Co-expression of multiple myosin heavy chain genes, in addition to a tissue-specific one, in extraocular musculature.

Abstract

The developmental transitions of myosin H chain (MHC) gene expression were investigated in the rat extraocular musculature (EOM) at the mRNA level using S1-nuclease mapping techniques and at the protein level by polypeptide mapping and immunochemistry. A genomic clone was isolated, designated .lambda. 10B3, corresponding to an MHC gene which is expressed in the EOM fibers (recti and oblique muscles) of the adult rat but not in hind limb muscles. Using c[complementary]DNA and genomic probes for MHC genes expressed in skeletal (embryonic, neonatal, fast oxidative, fast glycolytic and slow/cardiac .beta.-MHC), cardiac (.alpha.-MHC) and EOM (.lambda. 10B3) muscles, demonstrates the concomitant expression at the mRNA level of at least 6 different MHC genes in adult EOM. Protein and immunochemical analyses confirm the presence of at least 4 different MHC types on EOM. Immunocytochemistry demonstrates that different myosin isozymes tend to segregate into individual myofibers, although some fibers seem to contain > 1 MHC type.

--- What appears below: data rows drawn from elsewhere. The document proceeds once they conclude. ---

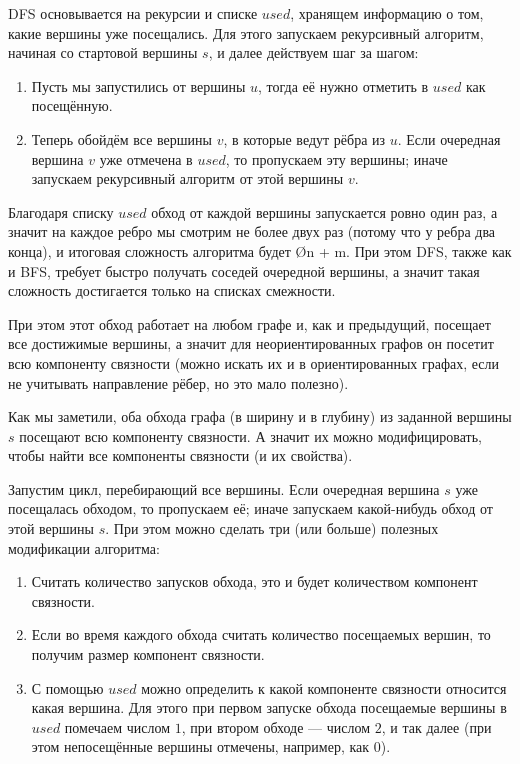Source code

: DFS основывается на рекурсии и списке $used$, хранящем информацию о том, какие вершины уже посещались. Для этого запускаем рекурсивный алгоритм, начиная со стартовой вершины $s$, и далее действуем шаг за шагом:

\begin{enumerate}
    \item Пусть мы запустились от вершины $u$, тогда её нужно отметить в $used$ как посещённую.
    \item Теперь обойдём все вершины $v$, в которые ведут рёбра из $u$. Если очередная вершина $v$ уже отмечена в $used$, то пропускаем эту вершины; иначе запускаем рекурсивный алгоритм от этой вершины $v$.
\end{enumerate}

Благодаря списку $used$ обход от каждой вершины запускается ровно один раз, а значит на каждое ребро мы смотрим не более двух раз (потому что у ребра два конца), и итоговая сложность алгоритма будет \O{n + m}. При этом DFS, также как и BFS, требует быстро получать соседей очередной вершины, а значит такая сложность достигается только на списках смежности.

При этом этот обход работает на любом графе и, как и предыдущий, посещает все достижимые вершины, а значит для неориентированных графов он посетит всю компоненту связности (можно искать их и в ориентированных графах, если не учитывать направление рёбер, но это мало полезно).


Как мы заметили, оба обхода графа (в ширину и в глубину) из заданной вершины $s$ посещают всю компоненту связности. А значит их можно модифицировать, чтобы найти все компоненты связности (и их свойства).

Запустим цикл, перебирающий все вершины. Если очередная вершина $s$ уже посещалась обходом, то пропускаем её; иначе запускаем какой-нибудь обход от этой вершины $s$. При этом можно сделать три (или больше) полезных модификации алгоритма:

\begin{enumerate}
    \item Считать количество запусков обхода, это и будет количеством компонент связности.
    \item Если во время каждого обхода считать количество посещаемых вершин, то получим размер компонент связности.
    \item С помощью $used$ можно определить к какой компоненте связности относится какая вершина. Для этого при первом запуске обхода посещаемые вершины в $used$ помечаем числом $1$, при втором обходе — числом $2$, и так далее (при этом непосещённые вершины отмечены, например, как $0$).
\end{enumerate}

The EOM fibers exhibit multiple patterns of MHC gene regulation. One set of fibers undergoes a sequence of isoform transitions similar to the one described for limb skeletal muscles, whereas other EOM myofiber populations arrest the MHC transition at the embryonic, neonatal/adult, or adult EOM-specific stage. The MHC gene family is not under the control of a strict development clock, but the individual genes can modify their expression by tissue-specific and/or environmental factors.